3D-MHD simulations of the evolution of magnetic fields in FR II radio sources

TL;DR

This paper uses 3D-MHD simulations to analyze magnetic field evolution in FR II radio sources, revealing how jet dynamics and viewing angles influence magnetic structures and polarization properties.

Contribution

It introduces comprehensive 3D-MHD simulations of bipolar jets with synthetic observations, highlighting the role of backflow and turbulence in magnetic field shaping.

Findings

Synthetic polarization maps match observations.

Magnetic fields are shaped by jet backflow.

Turbulence develops in evolved sources.

Abstract

3D-MHD numerical simulations of bipolar, hypersonic, weakly magnetized jets and synthetic synchrotron observations are presented to study the structure and evolution of magnetic fields in FR II radio sources.
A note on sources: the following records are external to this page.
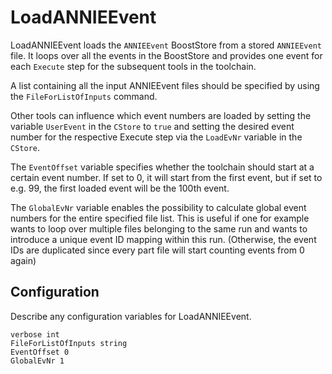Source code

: # LoadANNIEEvent

LoadANNIEEvent loads the `ANNIEEvent` BoostStore from a stored `ANNIEEvent` file. It loops over all the events in the BoostStore and provides one event for each `Execute` step for the subsequent tools in the toolchain.

A list containing all the input ANNIEEvent files should be specified by using the `FileForListOfInputs` command. 

Other tools can influence which event numbers are loaded by setting the variable `UserEvent` in the `CStore` to `true` and setting the desired event number for the respective Execute step via the `LoadEvNr` variable in the `CStore`.

The `EventOffset` variable specifies whether the toolchain should start at a certain event number. If set to 0, it will start from the first event, but if set to e.g. 99, the first loaded event will be the 100th event. 

The `GlobalEvNr` variable enables the possibility to calculate global event numbers for the entire specified file list. This is useful if one for example wants to loop over multiple files belonging to the same run and wants to introduce a unique event ID mapping within this run. (Otherwise, the event IDs are duplicated since every part file will start counting events from 0 again)

## Configuration

Describe any configuration variables for LoadANNIEEvent.

```
verbose int
FileForListOfInputs string
EventOffset 0
GlobalEvNr 1
```
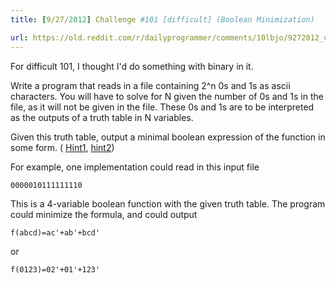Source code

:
 ```yaml
---
title: [9/27/2012] Challenge #101 [difficult] (Boolean Minimization)

url: https://old.reddit.com/r/dailyprogrammer/comments/10lbjo/9272012_challenge_101_difficult_boolean/
---
```


For difficult 101, I thought I'd do something with binary in it.

Write a program that reads in a file containing 2^n 0s and 1s as ascii characters.  You will have to solve for N given the number of 0s and 1s in the file,
as it will not be given in the file.  These 0s and 1s are to be interpreted as the outputs of a truth table in N variables.  

Given this truth table, output a minimal boolean expression of the function in some form.  (
[Hint1](http://en.wikipedia.org/wiki/Quine%E2%80%93McCluskey_algorithm),        [hint2](http://en.wikipedia.org/wiki/Karnaugh_map))

For example, one implementation could read in this input file

    0000010111111110

This is a 4-variable boolean function with the given truth table.  The program could minimize the formula, and could output

    f(abcd)=ac'+ab'+bcd'

or 
    
    f(0123)=02'+01'+123'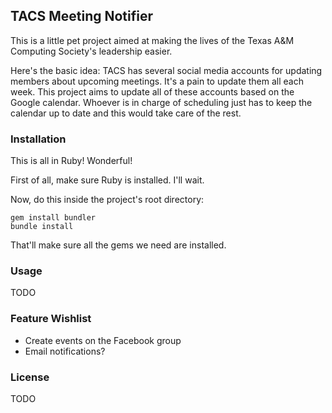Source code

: ## TACS Meeting Notifier

This is a little pet project aimed at making the lives of the Texas A&M Computing Society's leadership easier.

Here's the basic idea: TACS has several social media accounts for updating members about upcoming meetings. It's a pain to update them all each week. This project aims to update all of these accounts based on the Google calendar. Whoever is in charge of scheduling just has to keep the calendar up to date and this would take care of the rest. 

### Installation

This is all in Ruby! Wonderful!

First of all, make sure Ruby is installed. I'll wait.

Now, do this inside the project's root directory:

```
gem install bundler
bundle install
```

That'll make sure all the gems we need are installed.

### Usage

TODO

### Feature Wishlist
* Create events on the Facebook group
* Email notifications?

### License

TODO
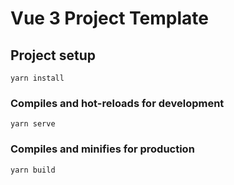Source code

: # Vue 3 Project Template

## Project setup
```
yarn install
```

### Compiles and hot-reloads for development
```
yarn serve
```

### Compiles and minifies for production
```
yarn build
```
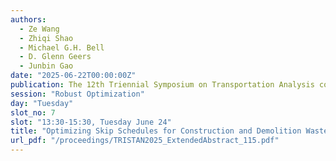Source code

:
 ```yaml
---
authors:
  - Ze Wang
  - Zhiqi Shao
  - Michael G.H. Bell
  - D. Glenn Geers
  - Junbin Gao
date: "2025-06-22T00:00:00Z"
publication: The 12th Triennial Symposium on Transportation Analysis conference
session: "Robust Optimization"
day: "Tuesday"
slot_no: 7
slot: "13:30-15:30, Tuesday June 24"
title: "Optimizing Skip Schedules for Construction and Demolition Waste Management under Uncertainty"
url_pdf: "/proceedings/TRISTAN2025_ExtendedAbstract_115.pdf"
---
```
The magnetic field setup in the jet is initially random. The power of the jets as well as the observational viewing angle are investigated. We find that synthetic polarization maps agree with observations and show that magnetic fields inside the sources are shaped by the jets' backflow. Polarimetry statistics correlates with time, the viewing angle and the jet-to-ambient density contrast. The magnetic structure inside thin elongated sources is more uniform than for ones with fatter cocoons. Jets increase the magnetic energy in cocoons, in proportion to the jet velocity. Both, filaments in synthetic emission maps and 3D magnetic power spectra suggest that turbulence develops in evolved sources.